— TASK DESCRIPTION —
What is needed is an exact copy of all the records, written out in full.

Stored dataset items:
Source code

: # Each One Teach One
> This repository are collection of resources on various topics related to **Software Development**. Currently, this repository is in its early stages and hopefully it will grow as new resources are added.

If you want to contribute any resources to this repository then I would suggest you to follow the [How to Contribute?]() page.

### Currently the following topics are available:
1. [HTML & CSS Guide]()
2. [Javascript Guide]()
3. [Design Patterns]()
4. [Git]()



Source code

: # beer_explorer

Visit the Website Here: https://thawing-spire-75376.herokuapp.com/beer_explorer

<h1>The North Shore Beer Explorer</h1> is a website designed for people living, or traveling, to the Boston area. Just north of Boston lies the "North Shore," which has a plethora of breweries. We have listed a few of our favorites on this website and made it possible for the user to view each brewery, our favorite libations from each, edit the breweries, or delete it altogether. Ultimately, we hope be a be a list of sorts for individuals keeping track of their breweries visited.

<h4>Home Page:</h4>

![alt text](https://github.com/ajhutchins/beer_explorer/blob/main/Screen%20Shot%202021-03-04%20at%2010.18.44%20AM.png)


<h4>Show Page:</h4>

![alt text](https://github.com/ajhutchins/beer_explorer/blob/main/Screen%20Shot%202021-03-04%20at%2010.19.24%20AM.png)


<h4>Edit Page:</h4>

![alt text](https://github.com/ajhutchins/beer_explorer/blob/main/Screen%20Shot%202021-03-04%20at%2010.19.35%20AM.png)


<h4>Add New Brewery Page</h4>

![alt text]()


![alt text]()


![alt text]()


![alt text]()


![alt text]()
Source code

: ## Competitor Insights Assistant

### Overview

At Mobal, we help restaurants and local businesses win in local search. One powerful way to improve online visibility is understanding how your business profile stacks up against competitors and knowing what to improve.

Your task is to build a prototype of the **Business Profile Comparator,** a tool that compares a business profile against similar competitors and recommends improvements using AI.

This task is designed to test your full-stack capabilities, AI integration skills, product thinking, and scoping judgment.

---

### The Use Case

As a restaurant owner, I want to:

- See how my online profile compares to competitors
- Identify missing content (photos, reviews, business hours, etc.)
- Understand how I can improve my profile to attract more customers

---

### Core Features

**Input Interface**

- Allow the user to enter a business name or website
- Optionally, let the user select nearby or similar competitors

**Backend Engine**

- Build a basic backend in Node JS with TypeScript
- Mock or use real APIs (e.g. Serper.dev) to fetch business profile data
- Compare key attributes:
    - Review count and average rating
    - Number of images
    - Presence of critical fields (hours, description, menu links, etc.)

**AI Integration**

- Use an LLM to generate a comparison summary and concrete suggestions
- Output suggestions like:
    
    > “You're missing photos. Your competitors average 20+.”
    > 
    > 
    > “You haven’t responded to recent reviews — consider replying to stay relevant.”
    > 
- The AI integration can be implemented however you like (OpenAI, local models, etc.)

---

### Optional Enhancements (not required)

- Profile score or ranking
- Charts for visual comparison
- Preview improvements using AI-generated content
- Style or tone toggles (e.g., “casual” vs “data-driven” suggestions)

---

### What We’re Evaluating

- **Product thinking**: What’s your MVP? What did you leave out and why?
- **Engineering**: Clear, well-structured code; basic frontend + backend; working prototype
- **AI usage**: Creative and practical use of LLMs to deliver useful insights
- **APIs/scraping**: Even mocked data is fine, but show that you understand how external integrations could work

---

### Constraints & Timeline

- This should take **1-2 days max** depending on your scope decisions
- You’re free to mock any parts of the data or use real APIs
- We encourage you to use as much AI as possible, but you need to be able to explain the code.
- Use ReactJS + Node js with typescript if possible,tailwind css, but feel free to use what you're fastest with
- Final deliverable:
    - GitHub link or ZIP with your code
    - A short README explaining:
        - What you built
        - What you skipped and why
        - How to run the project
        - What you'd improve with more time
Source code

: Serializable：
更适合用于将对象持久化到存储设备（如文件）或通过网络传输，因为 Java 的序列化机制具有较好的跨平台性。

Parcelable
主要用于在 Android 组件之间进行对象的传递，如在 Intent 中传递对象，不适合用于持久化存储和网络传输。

— SOLUTION TO THIS EXERCISE —
Source code

: # Each One Teach One
> This repository are collection of resources on various topics related to **Software Development**. Currently, this repository is in its early stages and hopefully it will grow as new resources are added.

If you want to contribute any resources to this repository then I would suggest you to follow the [How to Contribute?]() page.

### Currently the following topics are available:
1. [HTML & CSS Guide]()
2. [Javascript Guide]()
3. [Design Patterns]()
4. [Git]()



Source code

: # beer_explorer

Visit the Website Here: https://thawing-spire-75376.herokuapp.com/beer_explorer

<h1>The North Shore Beer Explorer</h1> is a website designed for people living, or traveling, to the Boston area. Just north of Boston lies the "North Shore," which has a plethora of breweries. We have listed a few of our favorites on this website and made it possible for the user to view each brewery, our favorite libations from each, edit the breweries, or delete it altogether. Ultimately, we hope be a be a list of sorts for individuals keeping track of their breweries visited.

<h4>Home Page:</h4>

![alt text](https://github.com/ajhutchins/beer_explorer/blob/main/Screen%20Shot%202021-03-04%20at%2010.18.44%20AM.png)


<h4>Show Page:</h4>

![alt text](https://github.com/ajhutchins/beer_explorer/blob/main/Screen%20Shot%202021-03-04%20at%2010.19.24%20AM.png)


<h4>Edit Page:</h4>

![alt text](https://github.com/ajhutchins/beer_explorer/blob/main/Screen%20Shot%202021-03-04%20at%2010.19.35%20AM.png)


<h4>Add New Brewery Page</h4>

![alt text]()


![alt text]()


![alt text]()


![alt text]()


![alt text]()
Source code

: ## Competitor Insights Assistant

### Overview

At Mobal, we help restaurants and local businesses win in local search. One powerful way to improve online visibility is understanding how your business profile stacks up against competitors and knowing what to improve.

Your task is to build a prototype of the **Business Profile Comparator,** a tool that compares a business profile against similar competitors and recommends improvements using AI.

This task is designed to test your full-stack capabilities, AI integration skills, product thinking, and scoping judgment.

---

### The Use Case

As a restaurant owner, I want to:

- See how my online profile compares to competitors
- Identify missing content (photos, reviews, business hours, etc.)
- Understand how I can improve my profile to attract more customers

---

### Core Features

**Input Interface**

- Allow the user to enter a business name or website
- Optionally, let the user select nearby or similar competitors

**Backend Engine**

- Build a basic backend in Node JS with TypeScript
- Mock or use real APIs (e.g. Serper.dev) to fetch business profile data
- Compare key attributes:
    - Review count and average rating
    - Number of images
    - Presence of critical fields (hours, description, menu links, etc.)

**AI Integration**

- Use an LLM to generate a comparison summary and concrete suggestions
- Output suggestions like:
    
    > “You're missing photos. Your competitors average 20+.”
    > 
    > 
    > “You haven’t responded to recent reviews — consider replying to stay relevant.”
    > 
- The AI integration can be implemented however you like (OpenAI, local models, etc.)

---

### Optional Enhancements (not required)

- Profile score or ranking
- Charts for visual comparison
- Preview improvements using AI-generated content
- Style or tone toggles (e.g., “casual” vs “data-driven” suggestions)

---

### What We’re Evaluating

- **Product thinking**: What’s your MVP? What did you leave out and why?
- **Engineering**: Clear, well-structured code; basic frontend + backend; working prototype
- **AI usage**: Creative and practical use of LLMs to deliver useful insights
- **APIs/scraping**: Even mocked data is fine, but show that you understand how external integrations could work

---

### Constraints & Timeline

- This should take **1-2 days max** depending on your scope decisions
- You’re free to mock any parts of the data or use real APIs
- We encourage you to use as much AI as possible, but you need to be able to explain the code.
- Use ReactJS + Node js with typescript if possible,tailwind css, but feel free to use what you're fastest with
- Final deliverable:
    - GitHub link or ZIP with your code
    - A short README explaining:
        - What you built
        - What you skipped and why
        - How to run the project
        - What you'd improve with more time
Source code

: Serializable：
更适合用于将对象持久化到存储设备（如文件）或通过网络传输，因为 Java 的序列化机制具有较好的跨平台性。

Parcelable
主要用于在 Android 组件之间进行对象的传递，如在 Intent 中传递对象，不适合用于持久化存储和网络传输。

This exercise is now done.